[Source data]
***

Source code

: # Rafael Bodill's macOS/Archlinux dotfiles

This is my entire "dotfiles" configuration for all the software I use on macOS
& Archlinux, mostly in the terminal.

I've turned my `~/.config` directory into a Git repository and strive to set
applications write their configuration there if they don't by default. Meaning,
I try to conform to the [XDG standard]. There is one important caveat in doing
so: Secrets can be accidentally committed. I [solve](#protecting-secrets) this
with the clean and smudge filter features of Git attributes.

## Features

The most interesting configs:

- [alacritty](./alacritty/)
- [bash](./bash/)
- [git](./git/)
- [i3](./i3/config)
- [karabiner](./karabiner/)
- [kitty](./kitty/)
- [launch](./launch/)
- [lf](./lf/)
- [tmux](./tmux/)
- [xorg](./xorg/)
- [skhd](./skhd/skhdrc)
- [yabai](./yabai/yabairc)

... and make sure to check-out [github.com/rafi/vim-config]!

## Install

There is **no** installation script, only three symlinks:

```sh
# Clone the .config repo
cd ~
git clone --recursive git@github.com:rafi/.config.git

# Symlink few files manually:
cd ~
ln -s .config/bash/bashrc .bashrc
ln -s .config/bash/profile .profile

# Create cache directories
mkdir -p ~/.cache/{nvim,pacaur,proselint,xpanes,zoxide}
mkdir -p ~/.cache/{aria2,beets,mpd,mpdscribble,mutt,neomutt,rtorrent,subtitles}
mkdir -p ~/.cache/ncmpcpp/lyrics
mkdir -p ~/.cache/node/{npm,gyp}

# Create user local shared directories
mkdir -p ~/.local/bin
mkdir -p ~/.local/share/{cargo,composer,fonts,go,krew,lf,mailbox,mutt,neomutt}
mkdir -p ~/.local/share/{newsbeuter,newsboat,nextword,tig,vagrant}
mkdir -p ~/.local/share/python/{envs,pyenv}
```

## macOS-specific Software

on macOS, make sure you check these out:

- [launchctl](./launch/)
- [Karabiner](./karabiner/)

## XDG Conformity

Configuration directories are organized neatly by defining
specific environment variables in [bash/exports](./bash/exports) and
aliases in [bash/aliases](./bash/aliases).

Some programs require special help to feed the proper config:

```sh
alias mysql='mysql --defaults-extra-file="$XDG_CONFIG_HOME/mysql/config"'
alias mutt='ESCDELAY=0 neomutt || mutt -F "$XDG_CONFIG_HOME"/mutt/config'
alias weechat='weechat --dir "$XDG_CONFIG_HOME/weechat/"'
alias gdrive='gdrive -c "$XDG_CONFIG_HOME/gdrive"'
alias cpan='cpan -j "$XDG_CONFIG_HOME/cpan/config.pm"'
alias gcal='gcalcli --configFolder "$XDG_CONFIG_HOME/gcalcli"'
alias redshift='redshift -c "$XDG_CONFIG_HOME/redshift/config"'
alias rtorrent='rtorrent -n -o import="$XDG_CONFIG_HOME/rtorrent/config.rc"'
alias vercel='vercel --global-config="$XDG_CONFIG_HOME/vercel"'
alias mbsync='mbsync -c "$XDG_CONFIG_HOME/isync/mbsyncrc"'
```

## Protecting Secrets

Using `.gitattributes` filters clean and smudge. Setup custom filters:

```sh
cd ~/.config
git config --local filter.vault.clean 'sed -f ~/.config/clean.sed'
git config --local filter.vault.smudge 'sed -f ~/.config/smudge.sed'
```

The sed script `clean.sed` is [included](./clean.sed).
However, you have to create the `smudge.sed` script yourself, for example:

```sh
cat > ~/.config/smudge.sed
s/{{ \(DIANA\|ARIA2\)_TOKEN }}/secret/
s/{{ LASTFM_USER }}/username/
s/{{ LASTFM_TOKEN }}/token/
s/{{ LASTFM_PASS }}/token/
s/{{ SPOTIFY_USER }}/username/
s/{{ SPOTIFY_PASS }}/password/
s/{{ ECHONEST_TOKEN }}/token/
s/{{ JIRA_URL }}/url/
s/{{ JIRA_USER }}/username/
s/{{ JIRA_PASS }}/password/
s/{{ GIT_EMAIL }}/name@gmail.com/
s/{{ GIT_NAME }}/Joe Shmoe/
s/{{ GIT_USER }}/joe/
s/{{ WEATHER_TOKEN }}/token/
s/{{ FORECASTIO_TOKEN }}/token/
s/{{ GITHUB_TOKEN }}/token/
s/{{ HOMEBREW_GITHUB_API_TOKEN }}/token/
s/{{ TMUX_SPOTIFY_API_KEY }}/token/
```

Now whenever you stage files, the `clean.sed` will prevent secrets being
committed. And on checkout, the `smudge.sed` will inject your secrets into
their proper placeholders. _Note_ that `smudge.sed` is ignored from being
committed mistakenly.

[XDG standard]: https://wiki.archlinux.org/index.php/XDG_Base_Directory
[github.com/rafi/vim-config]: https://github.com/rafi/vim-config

***

* **About this task**:
The records above should be restated exactly, line for line.

* **Problem solution**:
Source code

: # Rafael Bodill's macOS/Archlinux dotfiles

This is my entire "dotfiles" configuration for all the software I use on macOS
& Archlinux, mostly in the terminal.

I've turned my `~/.config` directory into a Git repository and strive to set
applications write their configuration there if they don't by default. Meaning,
I try to conform to the [XDG standard]. There is one important caveat in doing
so: Secrets can be accidentally committed. I [solve](#protecting-secrets) this
with the clean and smudge filter features of Git attributes.

## Features

The most interesting configs:

- [alacritty](./alacritty/)
- [bash](./bash/)
- [git](./git/)
- [i3](./i3/config)
- [karabiner](./karabiner/)
- [kitty](./kitty/)
- [launch](./launch/)
- [lf](./lf/)
- [tmux](./tmux/)
- [xorg](./xorg/)
- [skhd](./skhd/skhdrc)
- [yabai](./yabai/yabairc)

... and make sure to check-out [github.com/rafi/vim-config]!

## Install

There is **no** installation script, only three symlinks:

```sh
# Clone the .config repo
cd ~
git clone --recursive git@github.com:rafi/.config.git

# Symlink few files manually:
cd ~
ln -s .config/bash/bashrc .bashrc
ln -s .config/bash/profile .profile

# Create cache directories
mkdir -p ~/.cache/{nvim,pacaur,proselint,xpanes,zoxide}
mkdir -p ~/.cache/{aria2,beets,mpd,mpdscribble,mutt,neomutt,rtorrent,subtitles}
mkdir -p ~/.cache/ncmpcpp/lyrics
mkdir -p ~/.cache/node/{npm,gyp}

# Create user local shared directories
mkdir -p ~/.local/bin
mkdir -p ~/.local/share/{cargo,composer,fonts,go,krew,lf,mailbox,mutt,neomutt}
mkdir -p ~/.local/share/{newsbeuter,newsboat,nextword,tig,vagrant}
mkdir -p ~/.local/share/python/{envs,pyenv}
```

## macOS-specific Software

on macOS, make sure you check these out:

- [launchctl](./launch/)
- [Karabiner](./karabiner/)

## XDG Conformity

Configuration directories are organized neatly by defining
specific environment variables in [bash/exports](./bash/exports) and
aliases in [bash/aliases](./bash/aliases).

Some programs require special help to feed the proper config:

```sh
alias mysql='mysql --defaults-extra-file="$XDG_CONFIG_HOME/mysql/config"'
alias mutt='ESCDELAY=0 neomutt || mutt -F "$XDG_CONFIG_HOME"/mutt/config'
alias weechat='weechat --dir "$XDG_CONFIG_HOME/weechat/"'
alias gdrive='gdrive -c "$XDG_CONFIG_HOME/gdrive"'
alias cpan='cpan -j "$XDG_CONFIG_HOME/cpan/config.pm"'
alias gcal='gcalcli --configFolder "$XDG_CONFIG_HOME/gcalcli"'
alias redshift='redshift -c "$XDG_CONFIG_HOME/redshift/config"'
alias rtorrent='rtorrent -n -o import="$XDG_CONFIG_HOME/rtorrent/config.rc"'
alias vercel='vercel --global-config="$XDG_CONFIG_HOME/vercel"'
alias mbsync='mbsync -c "$XDG_CONFIG_HOME/isync/mbsyncrc"'
```

## Protecting Secrets

Using `.gitattributes` filters clean and smudge. Setup custom filters:

```sh
cd ~/.config
git config --local filter.vault.clean 'sed -f ~/.config/clean.sed'
git config --local filter.vault.smudge 'sed -f ~/.config/smudge.sed'
```

The sed script `clean.sed` is [included](./clean.sed).
However, you have to create the `smudge.sed` script yourself, for example:

```sh
cat > ~/.config/smudge.sed
s/{{ \(DIANA\|ARIA2\)_TOKEN }}/secret/
s/{{ LASTFM_USER }}/username/
s/{{ LASTFM_TOKEN }}/token/
s/{{ LASTFM_PASS }}/token/
s/{{ SPOTIFY_USER }}/username/
s/{{ SPOTIFY_PASS }}/password/
s/{{ ECHONEST_TOKEN }}/token/
s/{{ JIRA_URL }}/url/
s/{{ JIRA_USER }}/username/
s/{{ JIRA_PASS }}/password/
s/{{ GIT_EMAIL }}/name@gmail.com/
s/{{ GIT_NAME }}/Joe Shmoe/
s/{{ GIT_USER }}/joe/
s/{{ WEATHER_TOKEN }}/token/
s/{{ FORECASTIO_TOKEN }}/token/
s/{{ GITHUB_TOKEN }}/token/
s/{{ HOMEBREW_GITHUB_API_TOKEN }}/token/
s/{{ TMUX_SPOTIFY_API_KEY }}/token/
```

Now whenever you stage files, the `clean.sed` will prevent secrets being
committed. And on checkout, the `smudge.sed` will inject your secrets into
their proper placeholders. _Note_ that `smudge.sed` is ignored from being
committed mistakenly.

[XDG standard]: https://wiki.archlinux.org/index.php/XDG_Base_Directory
[github.com/rafi/vim-config]: https://github.com/rafi/vim-config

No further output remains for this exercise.